Puis doucement, commence à poindre son désespoir. Il comprend qu’il va perdre celle qu’il aime et que sa famille va être brisée. Il sait qu’elle ne sera jamais heureuse auprès de lui. Derrière sa froideur et sa sévérité, il nous touche et apparaît comme un homme d’honneur, profondément humain, courageux et finalement bienveillant à sa manière.

Luzer Twersky parvient à nous faire aimer ce personnage qui fait des efforts surhumains pour communiquer dans un langage qui le dérange et qui n’est pas le sien.

Le vrai sentiment d’amour vient alors, de façon inattendue, de la part de Shulem qui voue à sa femme une tendresse inconditionnelle. Il est lui aussi une victime de ces traditions.

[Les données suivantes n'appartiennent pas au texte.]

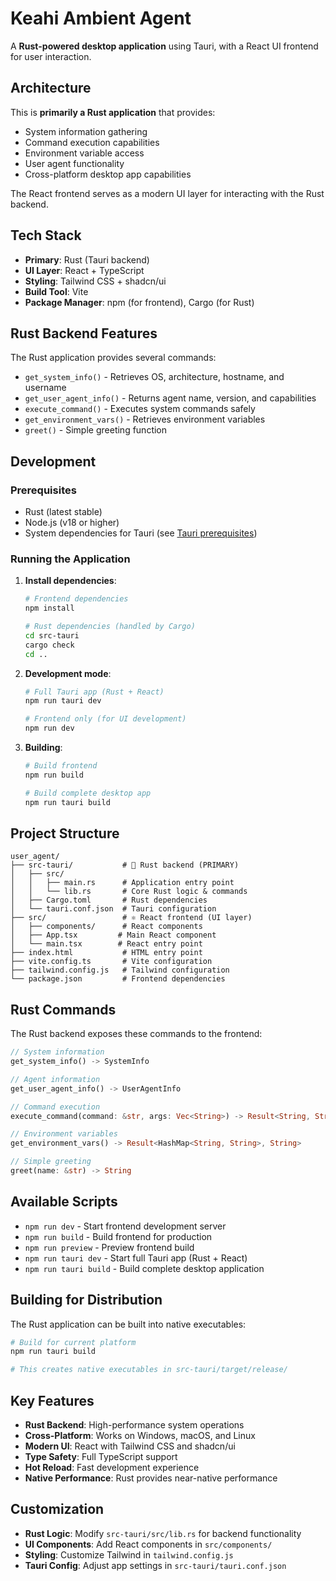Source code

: # Keahi Ambient Agent

A **Rust-powered desktop application** using Tauri, with a React UI frontend for user interaction.

## Architecture

This is **primarily a Rust application** that provides:
- System information gathering
- Command execution capabilities
- Environment variable access
- User agent functionality
- Cross-platform desktop app capabilities

The React frontend serves as a modern UI layer for interacting with the Rust backend.

## Tech Stack

- **Primary**: Rust (Tauri backend)
- **UI Layer**: React + TypeScript
- **Styling**: Tailwind CSS + shadcn/ui
- **Build Tool**: Vite
- **Package Manager**: npm (for frontend), Cargo (for Rust)

## Rust Backend Features

The Rust application provides several commands:

- `get_system_info()` - Retrieves OS, architecture, hostname, and username
- `get_user_agent_info()` - Returns agent name, version, and capabilities
- `execute_command()` - Executes system commands safely
- `get_environment_vars()` - Retrieves environment variables
- `greet()` - Simple greeting function

## Development

### Prerequisites

- Rust (latest stable)
- Node.js (v18 or higher)
- System dependencies for Tauri (see [Tauri prerequisites](https://tauri.app/v1/guides/getting-started/prerequisites))

### Running the Application

1. **Install dependencies**:
   ```bash
   # Frontend dependencies
   npm install
   
   # Rust dependencies (handled by Cargo)
   cd src-tauri
   cargo check
   cd ..
   ```

2. **Development mode**:
   ```bash
   # Full Tauri app (Rust + React)
   npm run tauri dev
   
   # Frontend only (for UI development)
   npm run dev
   ```

3. **Building**:
   ```bash
   # Build frontend
   npm run build
   
   # Build complete desktop app
   npm run tauri build
   ```

## Project Structure

```
user_agent/
├── src-tauri/           # 🦀 Rust backend (PRIMARY)
│   ├── src/
│   │   ├── main.rs      # Application entry point
│   │   └── lib.rs       # Core Rust logic & commands
│   ├── Cargo.toml       # Rust dependencies
│   └── tauri.conf.json  # Tauri configuration
├── src/                 # ⚛️ React frontend (UI layer)
│   ├── components/      # React components
│   ├── App.tsx         # Main React component
│   └── main.tsx        # React entry point
├── index.html           # HTML entry point
├── vite.config.ts       # Vite configuration
├── tailwind.config.js   # Tailwind configuration
└── package.json         # Frontend dependencies
```

## Rust Commands

The Rust backend exposes these commands to the frontend:

```rust
// System information
get_system_info() -> SystemInfo

// Agent information  
get_user_agent_info() -> UserAgentInfo

// Command execution
execute_command(command: &str, args: Vec<String>) -> Result<String, String>

// Environment variables
get_environment_vars() -> Result<HashMap<String, String>, String>

// Simple greeting
greet(name: &str) -> String
```

## Available Scripts

- `npm run dev` - Start frontend development server
- `npm run build` - Build frontend for production
- `npm run preview` - Preview frontend build
- `npm run tauri dev` - Start full Tauri app (Rust + React)
- `npm run tauri build` - Build complete desktop application

## Building for Distribution

The Rust application can be built into native executables:

```bash
# Build for current platform
npm run tauri build

# This creates native executables in src-tauri/target/release/
```

## Key Features

- **Rust Backend**: High-performance system operations
- **Cross-Platform**: Works on Windows, macOS, and Linux
- **Modern UI**: React with Tailwind CSS and shadcn/ui
- **Type Safety**: Full TypeScript support
- **Hot Reload**: Fast development experience
- **Native Performance**: Rust provides near-native performance

## Customization

- **Rust Logic**: Modify `src-tauri/src/lib.rs` for backend functionality
- **UI Components**: Add React components in `src/components/`
- **Styling**: Customize Tailwind in `tailwind.config.js`
- **Tauri Config**: Adjust app settings in `src-tauri/tauri.conf.json`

Un fait important à noter : l’acteur a lui-même été élevé dans une communauté hassidique similaire qu’il a fini par quitter définitivement. Il fut selon Maxime Giroux d’une « valeur inestimable » sur le tournage, arrangeant les détails (costumes, scènes de prières…) afin qu’ils soient le plus en accord avec la réalité.

C’est certainement ce travail et la particularité du choix de casting qui rendent le film si juste et si authentique.

D’une esthétique sobre et délicate, sans être austère, la lumière et les plans très travaillés nous donnent l’impression d’être à un coin de porte, témoin de tout ce qui se passe…

Des hommes qui tentent de se défaire d’une situation compliquée en faisant ce qui leur paraît le plus juste, en restant pudiques et respectueux quelles que soient leurs croyances. L’atmosphère enveloppant des acteurs et un sujet traité de façon peu commune, donne à ce film une aura particulièrement surprenante et très agréable.